Comment celui qu’ils proclament Fils de Dieu peut-il être mort ainsi sur une croix ?
La croix à laquelle se réfère le chrétien, avant d’être un signe, est l’instrument de la mort de Jésus de Nazareth. La crucifixion est connue dans le monde antique comme le supplice extrême, infâmant. Il nous faut donc remarquer que ce qui est « folie pour les païens » l’est encore plus pour les chrétiens. En reconnaissant le fils de Dieu dans l’homme crucifié au Golgotha sous Ponce Pilate, les chrétiens se voient contraints de donner sens à l’incompréhensible. Comment celui qu’ils proclament Fils de Dieu peut-il être mort ainsi sur une croix ? Face à ce qui ne pouvait apparaître qu’un scandale aux yeux de leurs contemporains, les premiers disciples du Christ, éclairés par l’Esprit de Dieu, ont dû donner sens à cet événement dans une théologie de la croix et en exprimer la valeur positive.
Nous proposons ici de dégager les premières interprétations chrétiennes de la mort en Croix de Jésus de Nazareth. Les Actes des Apôtres s’en font l’écho. Les discours – mis dans la bouche de Pierre et de Paul par Saint Luc – nous présentent en effet le noyau, l’essentiel de cette foi telle que l’a perçue l’Eglise en ses débuts. Nous pouvons remarquer que la mort du Christ y est interprétée en contraste avec sa Résurrection. « Face à l’événement « insensé » de la mort de Jésus, mort qui mettait fin aux espérances soulevées par sa vie, les premiers chrétiens se sont ressaisis en lui opposant leur expérience du Christ vivant. » Nous pouvons citer quelques unes de ces formules contrastées :
Ac 2, 36 : « Que toute la maison d’Israël le sache donc avec certitude: Dieu l’a fait Seigneur et Christ, ce Jésus que vous, vous avez crucifié. »
Ac 3, 15: … tandis que vous faisiez mourir le prince de la vie, Dieu l’a ressuscité des morts: nous en sommes témoins.
Ac 9, 10 : … c’est par le nom de Jésus Christ le Nazôréen, celui que vous, vous avez crucifié, et que Dieu a ressuscité des morts, c’est par son nom et par nul autre que cet homme se présente guéri.
A l’événement tragique de la mort du Christ, ces formules opposent avec vigueur l’annonce joyeuse de la Résurrection. Nous remarquons que le contraste n’est pas seulement dans le rapport entre la mort et la vie, mais aussi entre les sujets des différentes actions. A l’action cruelle de ceux qui ont crucifié Jésus, s’oppose l’action de Dieu qui l’a ressuscité.
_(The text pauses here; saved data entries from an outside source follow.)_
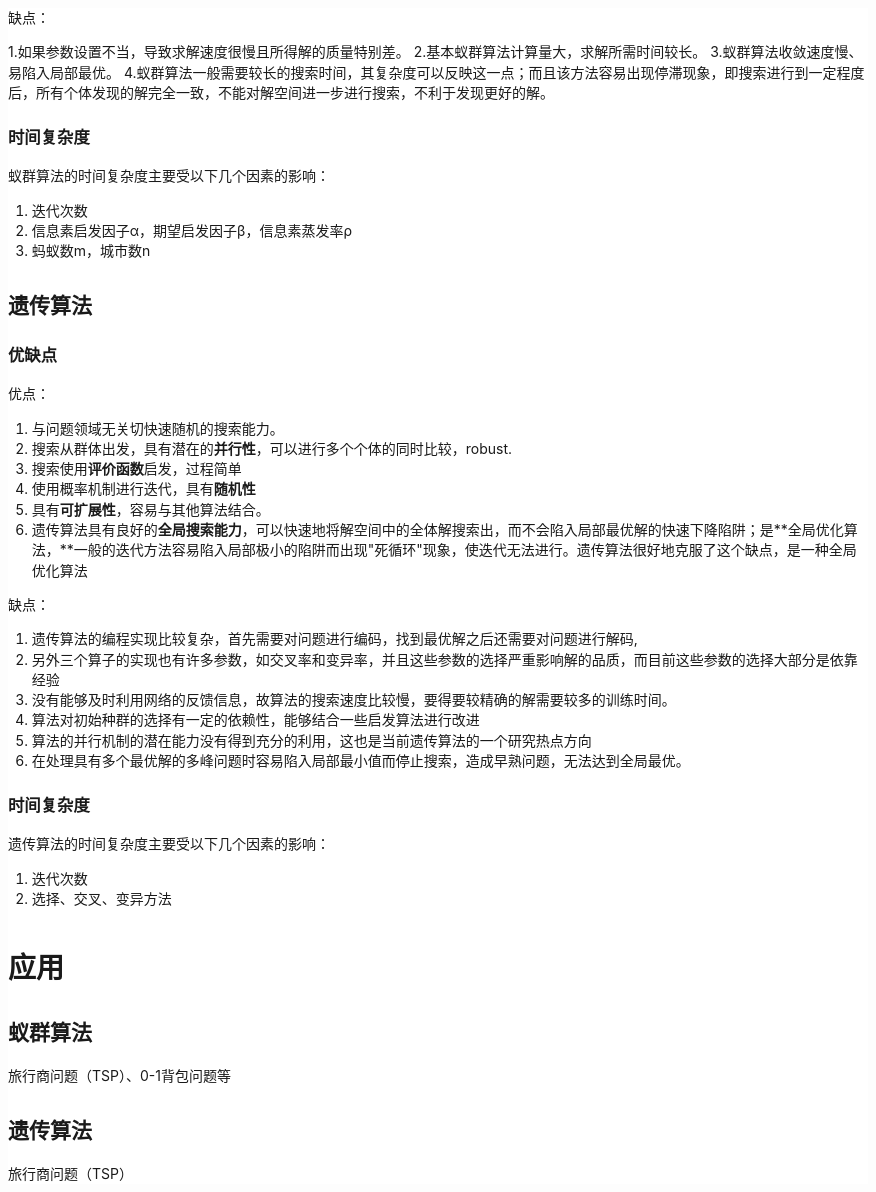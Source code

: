 缺点：

1.如果参数设置不当，导致求解速度很慢且所得解的质量特别差。
2.基本蚁群算法计算量大，求解所需时间较长。
3.蚁群算法收敛速度慢、易陷入局部最优。
4.蚁群算法一般需要较长的搜索时间，其复杂度可以反映这一点；而且该方法容易出现停滞现象，即搜索进行到一定程度后，所有个体发现的解完全一致，不能对解空间进一步进行搜索，不利于发现更好的解。

### 时间复杂度

蚁群算法的时间复杂度主要受以下几个因素的影响：

1. 迭代次数
2. 信息素启发因子α，期望启发因子β，信息素蒸发率ρ
3. 蚂蚁数m，城市数n


## 遗传算法

### 优缺点

优点：

1. 与问题领域无关切快速随机的搜索能力。
2. 搜索从群体出发，具有潜在的**并行性**，可以进行多个个体的同时比较，robust.
3.  搜索使用**评价函数**启发，过程简单
4. 使用概率机制进行迭代，具有**随机性**
5.  具有**可扩展性**，容易与其他算法结合。
6. 遗传算法具有良好的**全局搜索能力**，可以快速地将解空间中的全体解搜索出，而不会陷入局部最优解的快速下降陷阱；是**全局优化算法，**一般的迭代方法容易陷入局部极小的陷阱而出现"死循环"现象，使迭代无法进行。遗传算法很好地克服了这个缺点，是一种全局优化算法

缺点：

1. 遗传算法的编程实现比较复杂，首先需要对问题进行编码，找到最优解之后还需要对问题进行解码,
2. 另外三个算子的实现也有许多参数，如交叉率和变异率，并且这些参数的选择严重影响解的品质，而目前这些参数的选择大部分是依靠经验
3. 没有能够及时利用网络的反馈信息，故算法的搜索速度比较慢，要得要较精确的解需要较多的训练时间。
4. 算法对初始种群的选择有一定的依赖性，能够结合一些启发算法进行改进
5. 算法的并行机制的潜在能力没有得到充分的利用，这也是当前遗传算法的一个研究热点方向
6. 在处理具有多个最优解的多峰问题时容易陷入局部最小值而停止搜索，造成早熟问题，无法达到全局最优。

### 时间复杂度

遗传算法的时间复杂度主要受以下几个因素的影响：

1. 迭代次数
2. 选择、交叉、变异方法

# 应用

## 蚁群算法

旅行商问题（TSP）、0-1背包问题等


## 遗传算法

旅行商问题（TSP）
La théologie de ces textes repose donc sur un paradoxe. Comme le dit X. LEON-DUFOUR, « le sens de la mort, c’est Dieu qui le donne en triomphant ». Le Christ a traversé la mort, et en le ressuscitant, Dieu lui a donné la victoire. Dans cette théologie, la Croix est glorieuse en raison de la Résurrection. Nous ne pouvons réduire à cette seule perspective l’interprétation chrétienne primitive de la mort du Christ. La première annonce de la foi comporte dans sa formulation des assertions qui manifestent que les chrétiens ont aussi inscrit l’événement du Vendredi Saint dans l’ensemble du dessein de Dieu. La passion du Christ n’est pas un non-sens, car elle a eu lieu « conformément aux Ecritures ».
C’est la raison pour laquelle les grands discours des Actes font de larges citations de l’Ancien Testament. X. LEON-DUFOUR note : « Luc a systématisé cette manière de comprendre, en particulier dans les Actes des Apôtres ; mais il le faisait en s’appuyant sur une tradition plus ancienne dont subsistent des traces évidentes. » Pour confirmer le caractère ancien de cette affirmation, nous pouvons lire le témoignage de Saint Paul qui dans la Première Epître aux Corinthiens rappelle « ce qu’il a lui-même reçu, à savoir que le Christ est mort pour nos péchés selon les Ecritures, qu’il a été mis au tombeau, qu’il est ressuscité le troisième jour selon les Ecritures … » Saint Paul affirme ici que l’interprétation de la mort du Christ comme accomplissement des Ecritures est une donnée de la Tradition qu’il transmet à son tour.